San Francisco 49ers @ Seattle Seahawks

  • Christian McCaffrey: 19 carries, 114 yards, 2 touchdowns; 5 receptions, 25 receiving yards
  • Deebo Samuel: 7 receptions, 79 yards; 4 carries, 15 rushing yards, 1 rushing touchdown

Zach Charbonnet starts for Seattle: Kenneth Walker III was inactive with an oblique injury, allowing Charbonnet to lead the backfield.

  • Charbonnet’s snap share was not a problem in this game —  he consistently stayed on the field unless it was third-and-10-plus. When he needed a breather after back-to-back plays, DeeJay Dallas took over.
  • The time of possession was a big problem for the Seahawks, as they had the ball for only seven and a half minutes in the first half, with no drive lasting more than five plays. This left Charbonnet with three carries for 7 yards and no targets in the first half.
  • Seattle’s offense was better in the second half, so Charbonnet got more involved. He ended the game with 14 carries for 47 yards and a team-leading four receptions for 11 yards.
  • Hopefully, Charbonnet will get an opportunity to show what he can do in either a more neutral game script or in a game the Seahawks are winning.
  • Unfortunately, their next three games are at the Dallas Cowboys, at the San Francisco 49ers and at home against the Philadelphia Eagles. Even if Walker misses a few more games, Charbonnet might be in more games like this one, where his opportunities are minimal despite an ideal snap share.
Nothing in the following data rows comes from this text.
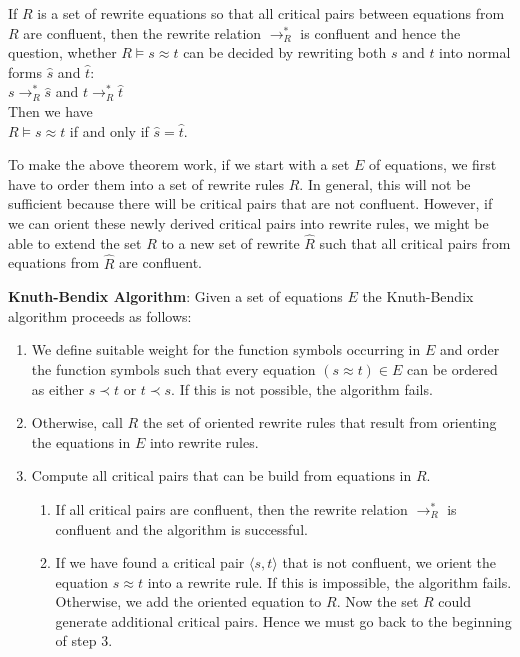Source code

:\begin{Theorem}
  If $R$ is a set of rewrite equations so that all critical pairs between equations from $R$ are confluent,
  then the rewrite relation $\rightarrow_R^*$ is confluent and hence the question, whether $R \models s \approx t$
  can be decided by rewriting both $s$ and $t$ into normal forms $\widehat{s}$ and $\widehat{t}$:
  \\[0.2cm]
  \hspace*{1.3cm}
  $s \rightarrow_R^* \widehat{s}$ \quad and \quad  $t \rightarrow_R^* \widehat{t}$ 
  \\[0.2cm]
  Then we have
  \\[0.2cm]
  \hspace*{1.3cm}
  $R \models s \approx t$ \quad if and only if \quad $\widehat{s} = \widehat{t}$.
\end{Theorem}

\noindent
To make the above theorem work, if we start with a set $E$ of equations, we first have to order them into a set
of rewrite rules $R$.  In general, this will not be sufficient because there will be critical pairs that are
not confluent. However, if we can orient these newly derived critical pairs into rewrite rules, we might be
able to extend the set $R$ to a new set of rewrite $\widehat{R}$ such that all critical pairs from equations
from $\widehat{R}$ are confluent.
\vspace*{0.2cm}

\noindent
\textbf{Knuth-Bendix Algorithm}:  Given a set of equations $E$ the Knuth-Bendix algorithm proceeds as follows:
\begin{enumerate}
\item We define suitable weight for the function symbols occurring in $E$ and order the function symbols
      such that every equation  $(s \approx t) \in E$ can be ordered as either $s \prec t$ or $t \prec s$.
      If this is not possible, the algorithm fails.
\item Otherwise, call $R$ the set of oriented rewrite rules that result from orienting the equations in $E$
      into rewrite rules.
\item Compute all critical pairs that can be build from equations in $R$.
      \begin{enumerate}
      \item If all critical pairs are confluent, then the rewrite relation $\rightarrow_R^*$ is confluent
            and the algorithm is successful.
      \item If we have found a critical pair $\langle s, t \rangle$ that is not confluent,
            we orient the equation $s \approx t$ into a rewrite rule.  If this is impossible, the algorithm fails.
            Otherwise, we add the oriented equation to $R$.
            Now the set $R$ could generate additional critical pairs.
            Hence we must go back to the beginning of step 3. \eod
      \end{enumerate}
\end{enumerate}

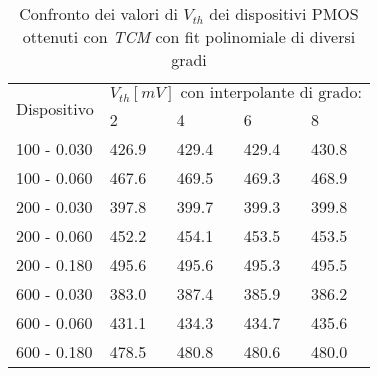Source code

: \begin{table}[h]
  \renewcommand{\arraystretch}{1.3}
  \centering
  \begin{tabular}{m{2.1cm} m{2cm} m{2cm} m{2cm} m{2cm}}
    \toprule
    \multirow{2}{*}{Dispositivo} & \multicolumn{4}{c}{$V_{th} [mV] \text{ con interpolante di grado:}$}                         \\
    \cmidrule{2-5}
                                 & 2                                                                    & 4     & 6     & 8     \\
    \midrule
    100 - 0.030                  & 426.9                                                                & 429.4 & 429.4 & 430.8 \\
    \hline
    100 - 0.060                  & 467.6                                                                & 469.5 & 469.3 & 468.9 \\
    \hline
    200 - 0.030                  & 397.8                                                                & 399.7 & 399.3 & 399.8 \\
    \hline
    200 - 0.060                  & 452.2                                                                & 454.1 & 453.5 & 453.5 \\
    \hline
    200 - 0.180                  & 495.6                                                                & 495.6 & 495.3 & 495.5 \\
    \hline
    600 - 0.030                  & 383.0                                                                & 387.4 & 385.9 & 386.2 \\
    \hline
    600 - 0.060                  & 431.1                                                                & 434.3 & 434.7 & 435.6 \\
    \hline
    600 - 0.180                  & 478.5                                                                & 480.8 & 480.6 & 480.0 \\

    \bottomrule
  \end{tabular}
  \caption{Confronto dei valori di $V_{th}$ dei dispositivi PMOS ottenuti con \emph{TCM} con fit polinomiale di diversi gradi}
  \label{tab:GradiTCM}
\end{table}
49ers take advantage of the Seahawks' zone defense: Deebo Samuel was the only 49ers receiver to put up big numbers against the Seahawks defense, which shouldn’t be surprising.
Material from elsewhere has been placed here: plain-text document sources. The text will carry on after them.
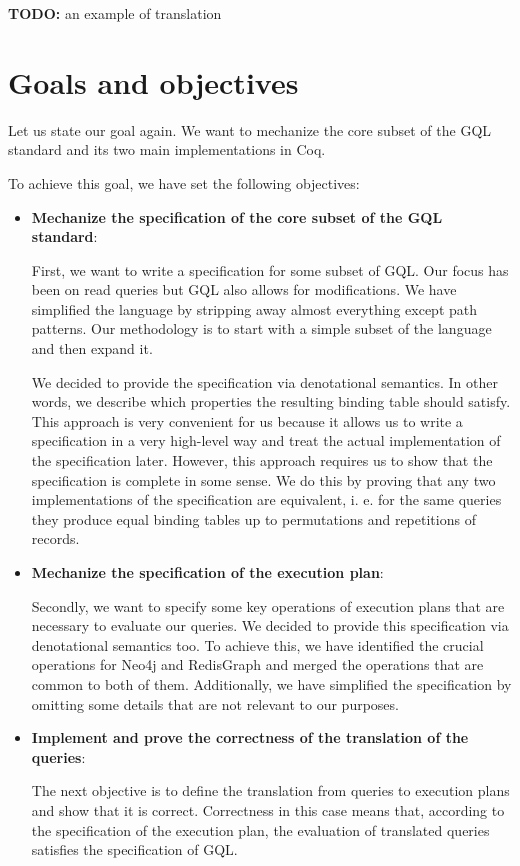 \documentclass[14pt]{constructor-thesis}
\theoremstyle{definition}
\newcommand{\todo}[1]{
  \begin{tcolorbox}[colframe=red!75!black,colback=red!5!white,arc=0pt,fonttitle=\bfseries]
  \textbf{TODO:} #1
  \end{tcolorbox}
}
\begin{document}
\todo{an example of translation}

\section{Goals and objectives}

Let us state our goal again. We want to mechanize the core subset of the GQL standard and its two main implementations in Coq.

To achieve this goal, we have set the following objectives:
\begin{itemize}
  \item \textbf{Mechanize the specification of the core subset of the GQL standard}:
  
  First, we want to write a specification for some subset of GQL. Our focus has been on read queries but GQL also allows for modifications. We have simplified the language by stripping away almost everything except path patterns. Our methodology is to start with a simple subset of the language and then expand it.

  We decided to provide the specification via denotational semantics. In other words, we describe which properties the resulting binding table should satisfy. This approach is very convenient for us because it allows us to write a specification in a very high-level way and treat the actual implementation of the specification later. However, this approach requires us to show that the specification is complete in some sense. We do this by proving that any two implementations of the specification are equivalent, i. e. for the same queries they produce equal binding tables up to permutations and repetitions of records.

  \item \textbf{Mechanize the specification of the execution plan}:
  
  Secondly, we want to specify some key operations of execution plans that are necessary to evaluate our queries. We decided to provide this specification via denotational semantics too. To achieve this, we have identified the crucial operations for Neo4j and RedisGraph and merged the operations that are common to both of them. Additionally, we have simplified the specification by omitting some details that are not relevant to our purposes.

  \item \textbf{Implement and prove the correctness of the translation of the queries}:
  
  The next objective is to define the translation from queries to execution plans and show that it is correct. Correctness in this case means that, according to the specification of the execution plan, the evaluation of translated queries satisfies the specification of GQL.


\end{itemize}
\end{document}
  • The Seahawks are one of three teams that have run zone defense on over 82% of pass plays this season.
  • Samuel made his career defeating zone defenses. Over the last three seasons before tonight, Samuel has a 25.3% target rate against zone compared to 16.8% against man, one of the biggest extremes for a wide receiver on a sample that large.
  • Similarly, Samuel has averaged 2.79 yards per route run against zone compared to 1.44 against man.
  • Brandon Aiyuk has generally played better against man coverage, averaging 2.60 yards per route run against man and 2.07 against zone.
  • Samuel accounted for 50% of the 49ers' receiving yards over the first 52 minutes of the game, and he faces the Seahawks again in two weeks.

Miscellaneous Notes

  • Seahawks' seventh-round rookie running back Kenny McIntosh was active for the first time but didn’t play an offensive snap. He spent the first nine weeks on injured reserve and last two weeks inactive.
  • D.K. Metcalf and Tyler Lockett were both limited in practice at times this past week, but their playing time was not impacted.
  • 49ers backup tight end Charlie Woerner has typically played twice as many snaps as third-string tight end Ross Dwelley over the last two seasons, with the two getting used interchangeably. Over the last two games, Woerner has taken nearly all of the snaps in 12 personnel. 
  • The 49ers are one of the teams that use 12 personnel the least, and George Kittle is rarely rotated out, so the 49ers' No. 2 tight end gets a lot fewer opportunities than most teams' second option.
  • The 49ers took most of their starters out on offense for the last five minutes of the game.


Table Notes
  • Snaps include plays called back due to penalties, including offensive holding or defensive pass interference. The other three stats have these plays removed.
  • Targets may differ from official NFL sources. The most likely discrepancy would be from a clear thrown-away pass, where the NFL may give the target to the nearest receiver, while this data will not.
  • Carries are only on designed plays. Quarterback scrambles won’t count for the total number of carries in the game.